The FDA has granted priority review to a biologics license application (BLA) seeking approval for ifinatamab deruxtecan (I-DXd) as a treatment for those with extensive-stage small cell lung cancer (ES-SCLC) following progression on or after platinum-containing chemotherapy, according to a press release from the developer, Daiichi Sankyo.¹

The agency has assigned a Prescription Drug User Fee Act date of October 10, 2026, for approving I-DXd in this patient population. The BLA will be assessed as part of the Real-Time Oncology Review program and Project Orbis, which are collectively intended to bring novel cancer therapies to patient as soon as possible.

“The FDA’s granting of priority review for ifinatamab deruxtecan marks a significant milestone in our effort to provide new and innovative treatment options for patients with [ES-SCLC],” John Tsai, MD, global head of Research & Development at Daiichi Sankyo, stated in the press release.¹ “We look forward to continuing to work with the FDA to bring this potential first-in-class B7-H3–directed DXd antibody drug conjugate to patients as quickly as possible.”

Supporting data for the BLA came from the phase 2 IDeate-Lung01 trial (NCT05280470) assessing I-DXd in patients with previously treated ES-SCLC as well as the pan tumor phase 1/2 IDeate-PanTumor01 trial (NCT04145622).
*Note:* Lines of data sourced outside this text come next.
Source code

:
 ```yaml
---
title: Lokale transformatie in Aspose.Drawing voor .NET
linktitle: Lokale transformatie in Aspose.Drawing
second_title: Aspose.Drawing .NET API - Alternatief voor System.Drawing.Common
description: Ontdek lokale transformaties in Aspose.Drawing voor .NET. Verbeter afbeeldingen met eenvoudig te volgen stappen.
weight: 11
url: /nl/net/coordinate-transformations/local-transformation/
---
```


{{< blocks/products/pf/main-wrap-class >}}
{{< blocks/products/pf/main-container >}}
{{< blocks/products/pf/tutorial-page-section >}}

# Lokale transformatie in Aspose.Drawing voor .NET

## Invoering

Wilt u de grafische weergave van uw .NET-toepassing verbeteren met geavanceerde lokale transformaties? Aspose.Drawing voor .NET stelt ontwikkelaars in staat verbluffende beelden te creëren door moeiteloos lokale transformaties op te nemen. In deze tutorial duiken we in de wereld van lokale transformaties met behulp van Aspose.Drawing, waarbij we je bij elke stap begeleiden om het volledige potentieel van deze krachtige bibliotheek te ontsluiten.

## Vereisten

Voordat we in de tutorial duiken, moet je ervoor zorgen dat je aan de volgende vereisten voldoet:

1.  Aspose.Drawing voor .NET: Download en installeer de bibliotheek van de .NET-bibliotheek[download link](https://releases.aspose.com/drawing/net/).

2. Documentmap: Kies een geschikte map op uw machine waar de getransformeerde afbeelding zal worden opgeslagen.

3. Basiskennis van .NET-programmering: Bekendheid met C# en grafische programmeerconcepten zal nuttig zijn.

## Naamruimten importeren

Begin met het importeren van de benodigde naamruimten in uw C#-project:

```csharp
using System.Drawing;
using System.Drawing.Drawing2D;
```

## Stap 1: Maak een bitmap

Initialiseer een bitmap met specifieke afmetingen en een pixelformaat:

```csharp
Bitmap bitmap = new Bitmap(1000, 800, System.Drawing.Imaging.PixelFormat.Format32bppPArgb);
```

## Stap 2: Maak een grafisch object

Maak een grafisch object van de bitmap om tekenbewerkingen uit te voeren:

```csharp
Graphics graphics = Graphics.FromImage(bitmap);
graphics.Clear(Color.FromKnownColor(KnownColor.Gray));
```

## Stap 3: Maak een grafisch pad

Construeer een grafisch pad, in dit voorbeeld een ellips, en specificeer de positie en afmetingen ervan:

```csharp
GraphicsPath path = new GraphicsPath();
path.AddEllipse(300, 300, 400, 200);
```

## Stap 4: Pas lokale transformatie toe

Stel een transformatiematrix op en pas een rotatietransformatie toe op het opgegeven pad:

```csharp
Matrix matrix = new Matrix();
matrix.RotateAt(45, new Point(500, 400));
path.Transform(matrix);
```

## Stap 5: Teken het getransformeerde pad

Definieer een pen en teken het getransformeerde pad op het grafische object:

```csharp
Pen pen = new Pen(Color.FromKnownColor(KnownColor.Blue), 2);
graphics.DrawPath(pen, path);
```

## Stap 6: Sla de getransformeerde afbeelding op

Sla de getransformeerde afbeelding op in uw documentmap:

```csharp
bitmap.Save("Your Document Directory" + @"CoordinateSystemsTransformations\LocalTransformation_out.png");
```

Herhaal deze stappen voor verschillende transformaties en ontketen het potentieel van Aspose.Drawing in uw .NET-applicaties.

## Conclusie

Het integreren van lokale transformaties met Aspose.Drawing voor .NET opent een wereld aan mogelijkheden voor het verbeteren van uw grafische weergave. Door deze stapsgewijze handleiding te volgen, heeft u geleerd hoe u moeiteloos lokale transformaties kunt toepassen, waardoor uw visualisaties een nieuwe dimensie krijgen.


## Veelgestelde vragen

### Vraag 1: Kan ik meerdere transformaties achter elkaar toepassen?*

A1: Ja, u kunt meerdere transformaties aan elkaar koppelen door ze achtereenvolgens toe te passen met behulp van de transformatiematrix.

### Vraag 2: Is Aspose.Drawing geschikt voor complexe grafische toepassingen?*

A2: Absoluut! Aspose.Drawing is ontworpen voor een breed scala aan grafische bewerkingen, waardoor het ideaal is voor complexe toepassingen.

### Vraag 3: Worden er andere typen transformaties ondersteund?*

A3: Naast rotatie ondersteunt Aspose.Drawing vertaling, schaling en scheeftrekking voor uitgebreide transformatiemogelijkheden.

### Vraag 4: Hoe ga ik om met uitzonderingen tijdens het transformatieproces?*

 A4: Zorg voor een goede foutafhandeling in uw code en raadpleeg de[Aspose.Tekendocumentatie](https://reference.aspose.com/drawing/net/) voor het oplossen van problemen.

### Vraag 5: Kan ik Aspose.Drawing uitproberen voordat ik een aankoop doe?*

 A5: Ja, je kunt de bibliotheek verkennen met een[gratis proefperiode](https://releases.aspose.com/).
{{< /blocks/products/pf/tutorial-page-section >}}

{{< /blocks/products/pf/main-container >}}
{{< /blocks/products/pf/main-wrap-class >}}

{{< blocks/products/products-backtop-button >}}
Updated findings from the IDeate-Lung01 trial were published in The Journal of Clinical Oncology.²

Among 137 patients who received 12 mg/kg of I-DXd across parts 1 and 2 of the study, the confirmed objective response rate (ORR) was 48.2% (95% CI, 39.6%-56.9%), with a disease control rate (DCR) of 87.6% (95% CI, 80.9%-92.6%). Additionally, the median progression-free survival (PFS) per blinded independent central review (BICR) was 4.9 months (95% CI, 4.2-5.5), and the median overall survival (OS) was 10.3 months (95% CI, 9.1-13.3).

Safety data revealed any-grade treatment-related adverse effects (TRAEs) in 89.8% of the study population; 36.5% of patients experienced grade 3 or higher toxicities. The most common TRAEs of any grade included nausea (43.1%), anemia (34.1%), and neutropenia (34.3%). Of note, treatment-associated interstitial lung disease (ILD) or pneumonitis based on adjudication committee evaluation occurred in 12.4% of patients.

“[T]his phase 2 trial demonstrated the promising efficacy of I-DXd [at] 12 mg/kg in patients with previously treated ES-SCLC. ILD was confirmed as an important identified risk that, to reduce the risk of serious adverse outcomes, warrants comprehensive education and surveillance to allow prompt identification and management using established guidelines,” lead study author Charles M. Rudin, MD, PhD, Cancer Center deputy director, co-director at Druckenmiller Center for Lung Cancer Research, and Sylvia Hassenfeld Chair in Lung Cancer Research at Memorial Sloan Kettering Cancer Center, wrote with coauthors in the publication.² “Although the safety profile does require monitoring for ILD, it is manageable with due care, so the overall benefit-risk profile of the 12-mg/kg dose is favorable.”

In the international, open-label, phase 2 IDeate-Lung01 trial, investigators assessed I-DXd among patients with ES-SCLC across 2 parts. In the dose-optimization phase of the study, patients were randomly assigned to I-DXd at 8 mg/kg or 12 mg/kg. In the extension phase, patients received the agent 12 mg/kg based on results from part 1 of the trial.

The trial’s primary end point was confirmed ORR based on BICR evaluation using RECIST v1.1 criteria. Secondary end points included DCR, duration of response, time to response, and PFS. Patients 18 years and older with histologically or cytologically confirmed ES-SCLC who received at least 1 prior line of platinum-based chemotherapy and at least 3 prior lines of systemic treatment were eligible for enrollment on the trial.

References

1. Ifinatamab Deruxtecan granted priority review in the U.S. for adult patients with previously treated extensive-stage small cell lung cancer who experienced disease progression on or after platinum-based chemotherapy. News release. Daiichi Sankyo. April 13, 2026. Accessed April 14, 2026. https://tinyurl.com/4txu4rr9
2. Rudin CM, Johnson ML, Paz-Ares Let al. Ifinatamab deruxtecan in patients with extensive-stage small cell lung cancer: primary analysis of the phase II IDeate-Lung01 Trial. J Clin Oncol. 2026;44(4):261-273. doi:10.1200/JCO-25-02142.